WHAT THE TASK REQUIRES
For every line below, output the text exactly and leave out images.

--- START ---

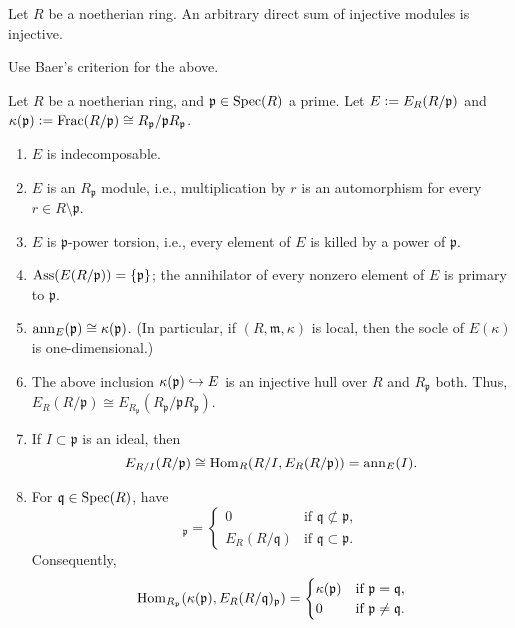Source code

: \documentclass[12pt]{article}
\begin{document}
\begin{cor}
	Let $R$ be a noetherian ring. An arbitrary direct sum of injective modules is injective.
\end{cor}
Use Baer's criterion for the above.

\begin{thm} \label{thm:facts-about-E-R-P}
	Let $R$ be a noetherian ring, and $\mathfrak{p} \in \operatorname{Spec}(R)$ a prime. Let $E \vcentcolon= E_{R}(R/\mathfrak{p})$ and $\kappa(\mathfrak{p}) \vcentcolon= \operatorname{Frac}(R/\mathfrak{p}) \cong R_{\mathfrak{p}}/\mathfrak{p} R_{\mathfrak{p}}$.
	\begin{enumerate}[label=(\alph*)]
		\item $E$ is indecomposable.
		\item $E$ is an $R_{\mathfrak{p}}$ module, i.e., multiplication by $r$ is an automorphism for every $r \in R \setminus \mathfrak{p}$.
		\item $E$ is $\mathfrak{p}$-power torsion, i.e., every element of $E$ is killed by a power of $\mathfrak{p}$.
		\item $\operatorname{Ass}(E(R/\mathfrak{p})) = \{\mathfrak{p}\}$; the annihilator of every nonzero element of $E$ is primary to $\mathfrak{p}$.
		\item $\operatorname{ann}_{E}(\mathfrak{p}) \cong \kappa(\mathfrak{p})$. (In particular, if $(R, \mathfrak{m}, \kappa)$ is local, then the socle of $E(\kappa)$ is one-dimensional.)
		\item The above inclusion $\kappa(\mathfrak{p}) \hookrightarrow E$ is an injective hull over $R$ and $R_{\mathfrak{p}}$ both. Thus, $E_{R}(R/\mathfrak{p}) \cong E_{R_{\mathfrak{p}}}(R_{\mathfrak{p}}/\mathfrak{p} R_{\mathfrak{p}})$.
		\item If $I \subset \mathfrak{p}$ is an ideal, then
		\begin{equation*} 
			E_{R/I}(R/\mathfrak{p}) \cong \operatorname{Hom}_{R}(R/I, E_{R}(R/\mathfrak{p})) = \operatorname{ann}_{E}(I). 
		\end{equation*}
		\item For $\mathfrak{q} \in \operatorname{Spec}(R)$, have
		\begin{equation*} 
			[E_{R}(R/\mathfrak{q})]_{\mathfrak{p}} = 
			\begin{cases}
				0 & \text{if } \mathfrak{q} \not\subset \mathfrak{p}, \\
				E_{R}(R/\mathfrak{q}) & \text{if } \mathfrak{q} \subset \mathfrak{p}.
			\end{cases}
		\end{equation*}
		Consequently,
		\begin{equation*} 
			\operatorname{Hom}_{R_{\mathfrak{p}}}(\kappa(\mathfrak{p}), E_{R}(R/\mathfrak{q})_{\mathfrak{p}}) = 
			\begin{cases}
				\kappa(\mathfrak{p}) & \text{if } \mathfrak{p} = \mathfrak{q}, \\
				0 & \text{if } \mathfrak{p} \neq \mathfrak{q}.
			\end{cases}
		\end{equation*}
	\end{enumerate}
\end{thm}
\end{document}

--- END ---

YOUR RESPONSE
Source code

: \documentclass[12pt]{article}
\begin{document}
\begin{cor}
	Let $R$ be a noetherian ring. An arbitrary direct sum of injective modules is injective.
\end{cor}
Use Baer's criterion for the above.

\begin{thm} \label{thm:facts-about-E-R-P}
	Let $R$ be a noetherian ring, and $\mathfrak{p} \in \operatorname{Spec}(R)$ a prime. Let $E \vcentcolon= E_{R}(R/\mathfrak{p})$ and $\kappa(\mathfrak{p}) \vcentcolon= \operatorname{Frac}(R/\mathfrak{p}) \cong R_{\mathfrak{p}}/\mathfrak{p} R_{\mathfrak{p}}$.
	\begin{enumerate}[label=(\alph*)]
		\item $E$ is indecomposable.
		\item $E$ is an $R_{\mathfrak{p}}$ module, i.e., multiplication by $r$ is an automorphism for every $r \in R \setminus \mathfrak{p}$.
		\item $E$ is $\mathfrak{p}$-power torsion, i.e., every element of $E$ is killed by a power of $\mathfrak{p}$.
		\item $\operatorname{Ass}(E(R/\mathfrak{p})) = \{\mathfrak{p}\}$; the annihilator of every nonzero element of $E$ is primary to $\mathfrak{p}$.
		\item $\operatorname{ann}_{E}(\mathfrak{p}) \cong \kappa(\mathfrak{p})$. (In particular, if $(R, \mathfrak{m}, \kappa)$ is local, then the socle of $E(\kappa)$ is one-dimensional.)
		\item The above inclusion $\kappa(\mathfrak{p}) \hookrightarrow E$ is an injective hull over $R$ and $R_{\mathfrak{p}}$ both. Thus, $E_{R}(R/\mathfrak{p}) \cong E_{R_{\mathfrak{p}}}(R_{\mathfrak{p}}/\mathfrak{p} R_{\mathfrak{p}})$.
		\item If $I \subset \mathfrak{p}$ is an ideal, then
		\begin{equation*} 
			E_{R/I}(R/\mathfrak{p}) \cong \operatorname{Hom}_{R}(R/I, E_{R}(R/\mathfrak{p})) = \operatorname{ann}_{E}(I). 
		\end{equation*}
		\item For $\mathfrak{q} \in \operatorname{Spec}(R)$, have
		\begin{equation*} 
			[E_{R}(R/\mathfrak{q})]_{\mathfrak{p}} = 
			\begin{cases}
				0 & \text{if } \mathfrak{q} \not\subset \mathfrak{p}, \\
				E_{R}(R/\mathfrak{q}) & \text{if } \mathfrak{q} \subset \mathfrak{p}.
			\end{cases}
		\end{equation*}
		Consequently,
		\begin{equation*} 
			\operatorname{Hom}_{R_{\mathfrak{p}}}(\kappa(\mathfrak{p}), E_{R}(R/\mathfrak{q})_{\mathfrak{p}}) = 
			\begin{cases}
				\kappa(\mathfrak{p}) & \text{if } \mathfrak{p} = \mathfrak{q}, \\
				0 & \text{if } \mathfrak{p} \neq \mathfrak{q}.
			\end{cases}
		\end{equation*}
	\end{enumerate}
\end{thm}
\end{document}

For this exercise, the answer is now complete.